WHAT IS EXPECTED: Give again, word for word, every line below from the one that has "To jest biznes" through the one that has "Tych z ABW i", both included, and no others.

SOURCE MATERIAL:
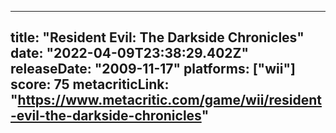 
---
title: "Resident Evil: The Darkside Chronicles"
date: "2022-04-09T23:38:29.402Z"
releaseDate: "2009-11-17"
platforms: ["wii"]
score: 75
metacriticLink: "https://www.metacritic.com/game/wii/resident-evil-the-darkside-chronicles"
---
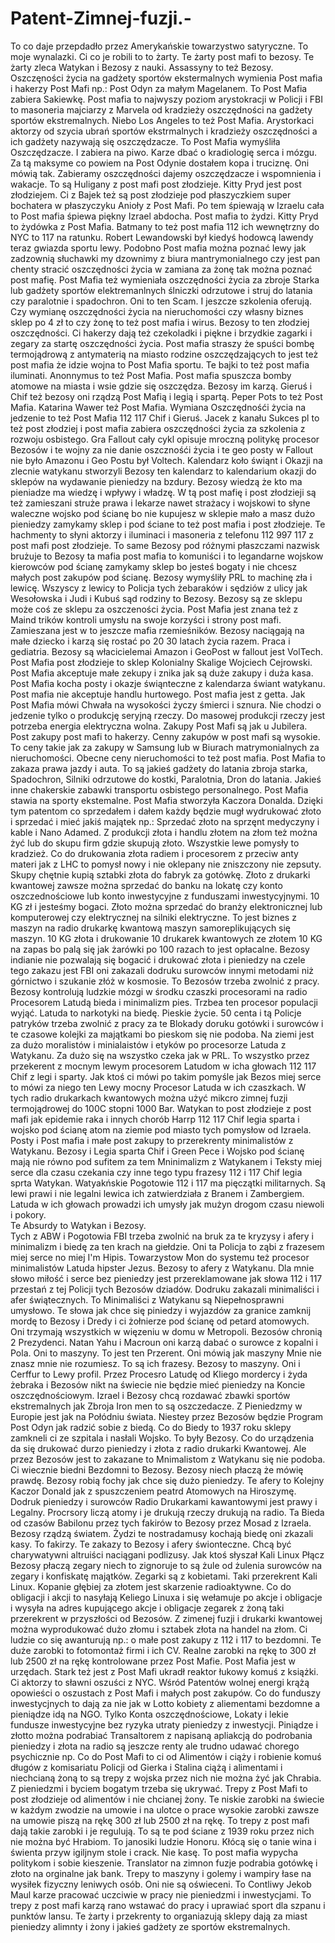 # Patent-Zimnej-fuzji.-
To co daje przepdadło przez Amerykańskie towarzystwo satyryczne. To moje wynalazki. Ci co je robili to to żarty. Te żarty post mafi to bezosy. Te żarty zleca Watykan i Bezosy z nauki. Assassyny to też Bezosy.  
Oszczęności życia na gadżety sportów ekstermalnych wymienia Post mafia i hakerzy Post Mafi np.: Post Odyn za małym Magelanem. 
To Post Mafia zabiera Sakiewkę. Post mafia to najwyszy poziom arystokracji w Policji i FBI to masoneria majciarzy z Marvela od kradzieży oszczędności na gadżety sportów ekstremalnych. 
Niebo Los Angeles to też Post Mafia. Arystorkaci aktorzy od szycia ubrań sportów ekstrmalnych i kradzieży oszczędności a ich gadżety nazywają się oszczędzacze. To Post Mafia wymyśliła Oszczędzacze. I zabiera na piwo. Karze dbać o kradiologię serca i mózgu. 
Za tą maksyme co powiem na Post Odynie dostałem kopa i truciznę. Oni mówią tak. Zabieramy oszczędności dajemy oszczędzacze i wspomnienia i wakacje. To są Huligany z post mafi post złodzieje. Kitty Pryd jest post złodziejem. Ci z Bajek też są post złodzieje pod płaszyczkiem super bochatera w płaszyczyku Anioły z Post Mafi. 
Po tem śpiewają w Izraelu cała to Post mafia śpiewa piękny Izrael abdocha. Post mafia to żydzi. Kitty Pryd to żydówka z Post Mafia. Batmany to też post mafia 112 ich wewnętrzny do NYC to 117 na ratunku.  Robert Lewandowski był kiedyś hodowcą lawendy teraz gwiazda sportu lewy. Podobno Post mafia można poznać lewy jak zadzownią słuchawki my dzownimy z biura mantrymonialnego czy jest pan chenty stracić oszczędności życia w zamiana za żonę tak można poznać post mafię. Post Mafia też wymieniała oszczędności życia za zbroje Starka lub gadżety sportów elektremanlnych ślniczki odrzutowe i struj do latania czy paralotnie i spadochron. 
Oni to ten Scam. I jeszcze szkolenia oferują. Czy wymianę oszczędności życia na nieruchomości czy własny biznes sklep po 4 zł to czy żonę to też post mafia i wirus.
Bezosy to ten złodziej oszczędności. 
Ci hakerzy dają też czekoladki i piękne i brzydkie zagarki i zegary za startę oszczędności życia. 
Post mafia straszy że spuści bombę termojądrową z antymaterią na miasto rodzine oszczędzających to jest też post mafia że idzie wojna to Post Mafia sportu. Te bajki to też post mafia iluminati. Anonnymus to też Post Mafia. Post mafia spuszcza bomby atomowe na miasta i wsie gdzie się oszczędza. Bezosy im karzą. Gieruś i Chif też bezosy oni rządzą Post Mafią i legią i spartą. 
Peper Pots to też Post Mafia. Katarina Wawer też Post Mafia. Wymiana Oszczędnośći życia na jedzenie to też Post Mafia 112 117 Chif i Gieruś. 
Jacek z kanału Sukces pl to też post złodziej i post mafia zabiera oszczędności życia za szkolenia z rozwoju osbistego. Gra Fallout cały cykl opisuje mroczną politykę procesor Bezosów i te wojny za nie danie oszcznośći życia i te geo posty w Fallout nie było Amazonu i Geo Postu był Voltech. 
Kalendarz koło świąnt i Okazji na zlecnie watykanu stworzyli Bezosy ten kalendarz to kalendarium okazji do sklepów na wydawanie pieniedzy na bzdury. Bezosy wiedzą że kto ma pieniadze ma wiedzę i wpływy i władzę. W tą post mafię i post złodzieji są też zamieszani struże prawa i lekarze nawet strażacy i wojskowi to słyne waleczne wojsko pod ścianę bo nie kupujesz w sklepie mało a masz dużo pieniedzy zamykamy sklep i pod ściane to też post mafia i post złodzieje. 
Te hachmenty to słyni aktorzy i iluminaci i masoneria z telefonu 112 997 117 z post mafi post złodzieje. To same Bezosy pod różnymi płaszczami nazwisk brużuje to Bezosy ta mafia post mafia to komuniści i to legandarne wojskow kierowców pod ścianę zamykamy sklep bo jesteś bogaty i nie chcesz małych post zakupów pod ścianę. 
Bezosy wymyśliły PRL to machinę zła i lewicę. Wszyscy z lewicy to Policja tych żebaraków i sędziów z ulicy jak Wesołowska i Judi i Kubuś sąd rodziny to Bezosy. 
Bezosy są ze sklepu może coś ze sklepu za oszczeności życia. 
Post Mafia jest znana też z Maind trików kontroli umysłu na swoje korzyści i strony post mafi. 
Zamieszana jest w to jeszcze mafia rzemieśników. 
Bezosy naciągają na małe dziecko i karzą się rostać po 20 30 latach życia razem. Praca i gediatria. 
Bezosy są włacicielemai Amazon i GeoPost w fallout jest VolTech. 
Post Mafia post złodzieje to sklep Kolonialny Skalige Wojciech Cejrowski. 
Post Mafia akceptuje małe zekupy i znika jak są duże zakupy i duża kasa. 
Post Mafia kocha posty i okazje świąnteczne z kalendarza świant watykanu. Post mafia nie akceptuje handlu hurtowego. 
Post mafia jest z getta. 
Jak Post Mafia mówi Chwała na wysokości życzy śmierci i sznura. 
Nie chodzi o jedzenie tylko o produkcję seryjną rzeczy. 
Do masowej produkcji rzeczy jest potrzeba energia elektryczna wolna. 
Zakupy Post Mafi są jak u Jubilera. 
Post zakupy post mafi to hakerzy. 
Cenny zakupów w post mafi są wysokie. To ceny takie jak za zakupy w Samsung lub w Biurach matrymonialnych za nieruchomości. 
Obecne ceny nieruchomości to też post mafia. 
Post Mafia to zakaza prawa jazdy i auta. To są jakieś gadżety do latania zbroja starka, Spadochron, Silniki odrzutowe do kostki, Paralotnia, Dron do latania. Jakieś inne chakerskie zabawki transportu osbistego personalnego. 
Post Mafia stawia na sporty ekstemalne. 
Post Mafia stworzyła Kaczora Donalda. 
Dzięki tym patentom co sprzedałem i dałem każdy będzie mugł wydrukować złoto i sprzedać i mieć jakiś majątek np.: Sprzedać złoto na sprzęnt medyczyny i kable i Nano Adamed. 
Z produkcji złota i handlu złotem na złom też można żyć lub do skupu firm gdzie skupują złoto. 
Wszystkie lewe pomysły to kradzież. Co do drukowania złota radiem i procesorem z przeciw anty materi jak z LHC to pomysł nowy i nie oklepany nie zniszczony nie zepsuty. Skupy chętnie kupią sztabki złota do fabryk za gotówkę. 
Złoto z drukarki kwantowej zawsze można sprzedać do banku na lokatę czy konto oszczednościowe lub konto inwestycyjne z funduszami inwestycyjnymi. 10 KG zł i jesteśmy bogaci. 
Złoto można sprzedać do branży elektronicznej lub komputerowej czy elektrycznej na silniki elektryczne. 
To jest biznes z maszyn na radio drukarkę kwantową maszyn samoreplikujących się maszyn. 10 KG złota i drukowanie 10 drukarek kwantowych ze złotem 10 KG na zapas bo palą się jak żarówki po 100 razach to jest opłacalne. 
Bezosy indianie nie pozwalają się bogacić i drukować złota i pieniedzy na czele tego zakazu jest FBI oni zakazali dodruku surowców innymi metodami niż górnictwo i szukanie złóż w kosmosie. To Bezosów trzeba zwolnić z pracy. 
Bezosy kontrolują ludzkie mózgi w środku czaszki procesorami na radio Procesorem Latudą bieda i minimalizm pies. Trzbea ten procesor populacji wyjąć. Latuda to narkotyki na biedę. Pieskie życie. 
50 centa i tą Policje patryków trzeba zwolnić z pracy za te Blokady doruku gotówki i surowców i te czasowe kolejki za majątkami bo pieskom się nie podoba. 
Na ziemi jest za dużo moralistów i minialaistów i etyków po procesorze Latuda z Watykanu. Za dużo się na wszystko czeka jak w PRL. 
To wszystko przez przekerent z mocnym lewym procesorem Latudom w icha głowach 112 117 Chif z legi i sparty. 
Jak ktoś ci mówi po takim pomyśle jak Bezos miej serce to mówi za niego ten Lewy mocny Procesor Latuda w ich czaszkach. 
W tych radio drukarkach kwantowych można użyć mikcro zimnej fuzji termojądrowej do 100C stopni 1000 Bar. 
Watykan to post złodzieje z post mafi jak epidemie raka i innych chorób Harrp 112 117 Chif legia sparta i wojsko pod ścianę atom na ziemie pod miasto tych pomysłow od Izraela. 
Posty i Post mafia i małe post zakupy to przerekrenty minimalistów z Watykanu. 
Bezosy i Legia sparta Chif i Green Pece i Wojsko pod ścianę mają nie równo pod sufitem za tem Mninimalizm z Watykanem i Teksty miej serce dla czasu czekania czy inne tego typu frazesy 112 i 117 Chif legia sprta Watykan. 
Watyakńskie Pogotowie 112 i 117 ma pięczątki militarnych. Są lewi prawi i nie legalni lewica ich zatwierdziała z Branem i Zambergiem. 
Latuda w ich głowach prowadzi ich umysły jak mużyn drogom czasu niewoli i pokory.  
Te Absurdy to Watykan i Bezosy.  
Tych z ABW i Pogotowia FBI trzeba zwolnić na bruk za te kryzysy i afery i minimalizm i biedę za ten krach na giełdzie. 
Oni ta Policja to ząbi z frazesem miej serce no miej I'm Hipis.
Towarzystow Mon do systemu też procesor minimalistów Latuda hipster Jezus. 
Bezosy to afery z Watykanu. 
Dla mnie słowo miłość i serce bez pieniedzy jest przereklamowane jak słowa 112 i 117 przestań z tej Policji tych Bezosów dziadów. 
Dodruku zakazali minimaliści i afer świątecznych. 
To Minimaliści z Watykanu są Niepełnosprawni umysłowo. 
Te słowa jak chce się piniedzy i wyjazdów za granice zamknij mordę to Bezosy i Dredy i ci żołnierze pod ścianę od petard atomowych. Oni trzymają wszystkich w więzeniu w domu w Metropoli. 
Bezosów chronią 2 Prezydenci. Natan Yahu i Macroun oni karzą dabać o surowce z kopalni i Pola. Oni to maszyny. To jest ten Przerent. Oni mówią jak maszyny Mnie nie znasz mnie nie rozumiesz. To są ich frazesy. Bezosy to maszyny. 
Oni i Cerffur to Lewy profil. 
Przez Procesro Latudę od Kliego mordercy i żyda żebraka i Bezosów nikt na świecie nie będzie mieć pieniedzy na Koncie oszczędnościowym. Izrael i Bezosy chcą rozdawać zbawki sportów ekstremalnych jak Zbroja Iron men to są oszczedacze. 
Z Pieniedzmy w Europie jest jak na Połódniu świata. Niestey przez Bezosów będzie Program Post Odyn jak radzić sobie z biedą. 
Co do Biedy to 1937 roku sklepy zamkneli ci ze szpitala i nasłali Wojsko. To były Bezosy. Co do urządzenia da się drukować durzo pieniedzy i złota z radio drukarki Kwantowej. Ale przez Bezosów jest to zakazane to Mnimalistom z Watykanu się nie podoba. 
Ci wiecznie biedni Bezdomni to Bezosy. Bezosy niech płaczą że mówię prawdę. 
Bezosy robią fochy jak chce się dużo pieniedzy. 
Te afery to Kolejny Kaczor Donald jak z spuszczeniem peatrd Atomowych na Hiroszymę. 
Dodruk pieniedzy i surowców Radio Drukarkami kawantowymi jest prawy i Legalny. Procrsory liczą atomy i je drukują rzeczy drukują na radio. 
Ta Bieda od czasów Babilonu przez tych fakirów to Bezosy przez Mosad z Izraela. 
Bezosy rządzą światem. 
Żydzi te nostradamusy kochają biedę oni zkazali kasy. To fakirzy. 
Te zakazy to Bezosy i afery świonteczne. Chcą być charywatywni altruiści naciągani podlizusy. 
Jak ktoś słyszał Kali Linux Płącz Bezosy płaczą zegary niech to zignoruje to są żule od żulenia surowców na zegary i konfiskatę majątków. Zegarki są z kobietami. Taki przerekrent Kali Linux. 
Kopanie głębiej za złotem jest skarzenie radioaktywne. 
Co do obligacji i akcji to nasyłają Keliego Linuxa i się wełamuje po akcje i obligacje i wysyła na adres kupującego akcje i obligacje zegarek z żoną taki przerekrent w przyszłości od Bezosów. 
Z zimenej fuzji i drukarki kwantowej można wyprodukować dużo złomu i sztabek złota na handel na złom. 
Ci ludzie co się awanturują np.: o małe post zakupy z 112 i 117 to bezdomni.
Te duże zarobki to fotomontaż firmi i ich CV. Realne zarobki na rękę to 300 zł lub 2500 zł na rękę kontrolowane przez Post Mafie. Post Mafia jest w urzędach. 
Stark też jest z Post Mafi ukradł reaktor łukowy komuś z książki. Ci aktorzy to sławni oszuści z NYC. 
Wśród Patentów wolnej energi krążą opowieści o oszustach z Post Mafi i małych post zakupów. 
Co do funduszy inwestycjnych to dają za nie jak w Lotto kobiety z aliementami bezdomne a pieniądze idą na NGO. Tylko Konta oszczędnościowe, Lokaty i lekie fundusze inwestycyjne bez ryzyka utraty pieniedzy z inwestycji.
Piniądze i złotto można podrabiać Transaltorem z napisaną apliakcją do podrobania pieniedzy i złota na radio są jeszcze renty ale trudno udawać chorego psychicznie np. Co do Post Mafi to ci od Alimentów i ciąży i robienie komuś długów z komisariatu Policji od Gierka i Stalina ciążą i alimentami i niechcianą żoną to są trepy z wojska przez nich nie można żyć jak Chrabia. Z pieniedzmi i byciem bogatym trzeba się ukrywać. 
Trepy z Post Mafi to post złodzieje od alimentów i nie chcianej żony. 
Te niskie zarobki na świecie w każdym zwodzie na umowie i na ulotce o prace wysokie zarobki zawsze na umowie piszą na rękę 300 zł lub 2500 zł na rękę. To trepy z post mafi dają takie zarobki i je regulują. To są te pod ściane z 1939 roku przez nich nie można być Hrabiom. To janosiki ludzie Honoru. Kłócą się o tanie wina i świenta przyw igiljnym stole i crack. Nie kasę. 
To post mafia wypycha politykom i sobie kieszenie. 
Translator na zimnon fuzje podrabia gotówkę i złoto na orginalne jak bank. Trepy to maszyny i golemy i wampiry łase na wysiłek fizyczny leniwych osób. Oni nie są oświeceni. 
To Contliwy Jekob Maul karze pracować uczciwie w pracy nie pieniedzmi i inwestycjami. To trepy z post mafi karzą rano wstawać do pracy i uprawiać sport dla szpanu i punktów lansu. 
Te żarty i przekrenty to organiazują sklepy dają za miast pieniedzy alimnty i żony i jakieś gadżety ze sportów ekstremalnych. 

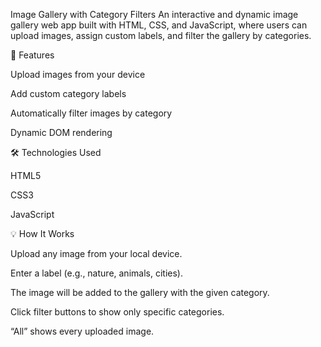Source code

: Image Gallery with Category Filters
An interactive and dynamic image gallery web app built with HTML, CSS, and JavaScript, where users can upload images, assign custom labels, and filter the gallery by categories.



🚀 Features


Upload images from your device

Add custom category labels

Automatically filter images by category

Dynamic DOM rendering







🛠️ Technologies Used


HTML5

CSS3

JavaScript





💡 How It Works


Upload any image from your local device.

Enter a label (e.g., nature, animals, cities).

The image will be added to the gallery with the given category.

Click filter buttons to show only specific categories.

“All” shows every uploaded image.
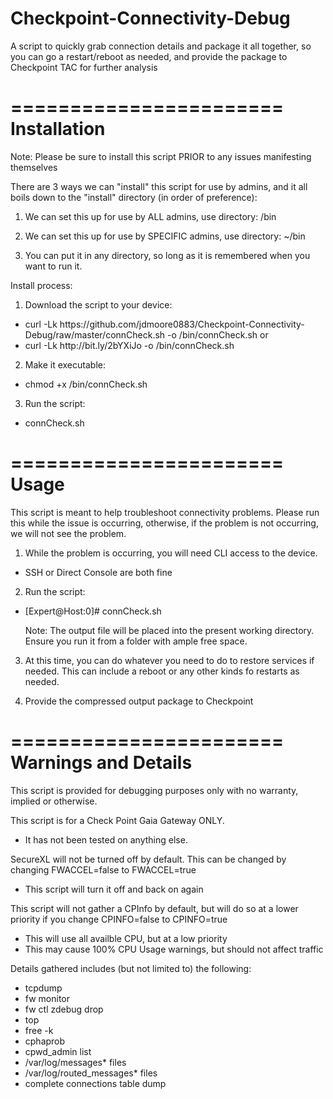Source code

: # Checkpoint-Connectivity-Debug
A script to quickly grab connection details and package it all together, so you can go a restart/reboot as needed, and provide the package to Checkpoint TAC for further analysis

=======================
Installation
=======================
Note: Please be sure to install this script PRIOR to any issues manifesting themselves

There are 3 ways we can "install" this script for use by admins, and it all boils down to the "install" directory (in order of preference):

1. We can set this up for use by ALL admins, use directory:	/bin

2. We can set this up for use by SPECIFIC admins, use directory:	~/bin

3. You can put it in any directory, so long as it is remembered when you want to run it.

Install process:

1. Download the script to your device:
  - curl -Lk https://<i></i>github.com/jdmoore0883/Checkpoint-Connectivity-Debug/raw/master/connCheck.sh -o /bin/connCheck.sh
	or
  - curl -Lk http://<i></i>bit.ly/2bYXiJo -o /bin/connCheck.sh
2. Make it executable:
  - chmod +x /bin/connCheck.sh
3. Run the script:
  - connCheck.sh

=======================
Usage
=======================
This script is meant to help troubleshoot connectivity problems. Please run this while the issue is occurring, otherwise, if the problem is not occurring, we will not see the problem.

1. While the problem is occurring, you will need CLI access to the device.
  - SSH or Direct Console are both fine
2. Run the script:
  - [Expert@Host:0]# connCheck.sh

	Note: The output file will be placed into the present working directory.
		Ensure you run it from a folder with ample free space.

3. At this time, you can do whatever you need to do to restore services if needed. This can include a reboot or any other kinds fo restarts as needed.

4. Provide the compressed output package to Checkpoint

=======================
Warnings and Details
=======================
This script is provided for debugging purposes only with no warranty, implied or otherwise.

This script is for a Check Point Gaia Gateway ONLY.
  - It has not been tested on anything else.

SecureXL will not be turned off by default. This can be changed by changing FWACCEL=false to FWACCEL=true
  - This script will turn it off and back on again

This script will not gather a CPInfo by default, but will do so at a lower priority if you change CPINFO=false to CPINFO=true
  - This will use all availble CPU, but at a low priority
  - This may cause 100% CPU Usage warnings, but should not affect traffic

Details gathered includes (but not limited to) the following:
  - tcpdump
  - fw monitor
  - fw ctl zdebug drop
  - top
  - free -k
  - cphaprob
  - cpwd_admin list
  - /var/log/messages* files
  - /var/log/routed_messages* files
  - complete connections table dump

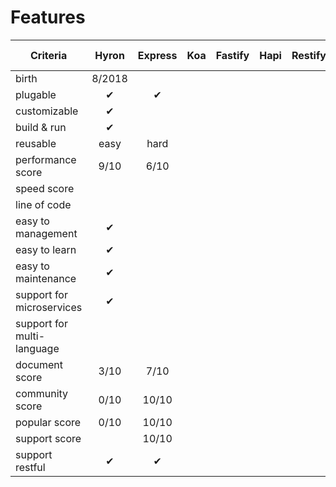 # Features

| Criteria                   | Hyron  | Express |  Koa  | Fastify | Hapi  | Restify | Molecular | Feather | Raw Node |
| -------------------------- | :----: | :-----: | :---: | :-----: | :---: | :-----: | :-------: | :-----: | :------: |
| birth                      | 8/2018 |         |
| plugable                   |   ✔    |    ✔    |
| customizable               |   ✔    |         |
| build & run                |   ✔    |         |
| reusable                   |  easy  |  hard   |
| performance score          |  9/10  |  6/10   |
| speed score                |        |         |
| line of code               |        |         |
| easy to management         |   ✔    |         |
| easy to learn              |   ✔    |         |
| easy to maintenance        |   ✔    |         |
| support for microservices  |   ✔    |         |
| support for multi-language |        |         |
| document score             |  3/10  |  7/10   |
| community score            |  0/10  |  10/10  |
| popular score              |  0/10  |  10/10  |
| support score              |        |  10/10  |
| support restful            |   ✔    |    ✔    |
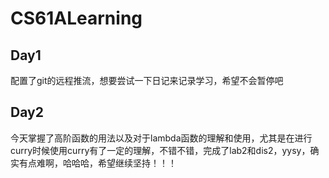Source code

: # CS61ALearning  
## Day1  
配置了git的远程推流，想要尝试一下日记来记录学习，希望不会暂停吧  
## Day2
今天掌握了高阶函数的用法以及对于lambda函数的理解和使用，尤其是在进行curry时候使用curry有了一定的理解，不错不错，完成了lab2和dis2，yysy，确实有点难啊，哈哈哈，希望继续坚持！！！
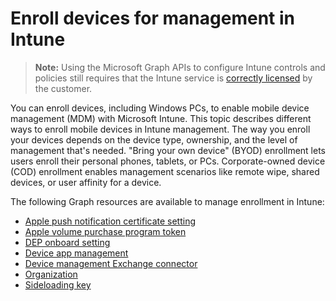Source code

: # Enroll devices for management in Intune> **Note:** Using the Microsoft Graph APIs to configure Intune controls and policies still requires that the Intune service is [correctly licensed](https://www.microsoft.com/en-us/cloud-platform/microsoft-intune-pricing) by the customer.

You can enroll devices, including Windows PCs, to enable mobile device management (MDM) with Microsoft Intune. This topic describes different ways to enroll mobile devices in Intune management. The way you enroll your devices depends on the device type, ownership, and the level of management that's needed. "Bring your own device" (BYOD) enrollment lets users enroll their personal phones, tablets, or PCs. Corporate-owned device (COD) enrollment enables management scenarios like remote wipe, shared devices, or user affinity for a device.

The following Graph resources are available to manage enrollment in Intune:- [Apple push notification certificate setting](intune_onboarding_applepushnotificationcertificatesetting.md)- [Apple volume purchase program token](intune_onboarding_applevolumepurchaseprogramtoken.md)- [DEP onboard setting](intune_onboarding_deponboardingsetting.md)- [Device app management](intune_onboarding_deviceappmanagement.md)- [Device management Exchange connector](intune_onboarding_devicemanagementexchangeconnector.md)- [Organization](intune_onboarding_organization.md)- [Sideloading key](intune_onboarding_sideloadingkey.md)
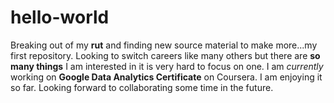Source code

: # hello-world
Breaking out of my **rut** and finding new source material to make more...my first repository.
Looking to switch careers like many others but there are **so many things** I am interested
in it is very hard to focus on one.  I am *currently* working on **Google Data Analytics Certificate**
on Coursera.  I am enjoying it so far.  Looking forward to collaborating some time in the future.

EXERCISE RESULT:
To jest biznes z maszyn na radio drukarkę kwantową maszyn samoreplikujących się maszyn. 10 KG złota i drukowanie 10 drukarek kwantowych ze złotem 10 KG na zapas bo palą się jak żarówki po 100 razach to jest opłacalne. 
Bezosy indianie nie pozwalają się bogacić i drukować złota i pieniedzy na czele tego zakazu jest FBI oni zakazali dodruku surowców innymi metodami niż górnictwo i szukanie złóż w kosmosie. To Bezosów trzeba zwolnić z pracy. 
Bezosy kontrolują ludzkie mózgi w środku czaszki procesorami na radio Procesorem Latudą bieda i minimalizm pies. Trzbea ten procesor populacji wyjąć. Latuda to narkotyki na biedę. Pieskie życie. 
50 centa i tą Policje patryków trzeba zwolnić z pracy za te Blokady doruku gotówki i surowców i te czasowe kolejki za majątkami bo pieskom się nie podoba. 
Na ziemi jest za dużo moralistów i minialaistów i etyków po procesorze Latuda z Watykanu. Za dużo się na wszystko czeka jak w PRL. 
To wszystko przez przekerent z mocnym lewym procesorem Latudom w icha głowach 112 117 Chif z legi i sparty. 
Jak ktoś ci mówi po takim pomyśle jak Bezos miej serce to mówi za niego ten Lewy mocny Procesor Latuda w ich czaszkach. 
W tych radio drukarkach kwantowych można użyć mikcro zimnej fuzji termojądrowej do 100C stopni 1000 Bar. 
Watykan to post złodzieje z post mafi jak epidemie raka i innych chorób Harrp 112 117 Chif legia sparta i wojsko pod ścianę atom na ziemie pod miasto tych pomysłow od Izraela. 
Posty i Post mafia i małe post zakupy to przerekrenty minimalistów z Watykanu. 
Bezosy i Legia sparta Chif i Green Pece i Wojsko pod ścianę mają nie równo pod sufitem za tem Mninimalizm z Watykanem i Teksty miej serce dla czasu czekania czy inne tego typu frazesy 112 i 117 Chif legia sprta Watykan. 
Watyakńskie Pogotowie 112 i 117 ma pięczątki militarnych. Są lewi prawi i nie legalni lewica ich zatwierdziała z Branem i Zambergiem. 
Latuda w ich głowach prowadzi ich umysły jak mużyn drogom czasu niewoli i pokory.  
Te Absurdy to Watykan i Bezosy.  
Tych z ABW i Pogotowia FBI trzeba zwolnić na bruk za te kryzysy i afery i minimalizm i biedę za ten krach na giełdzie. 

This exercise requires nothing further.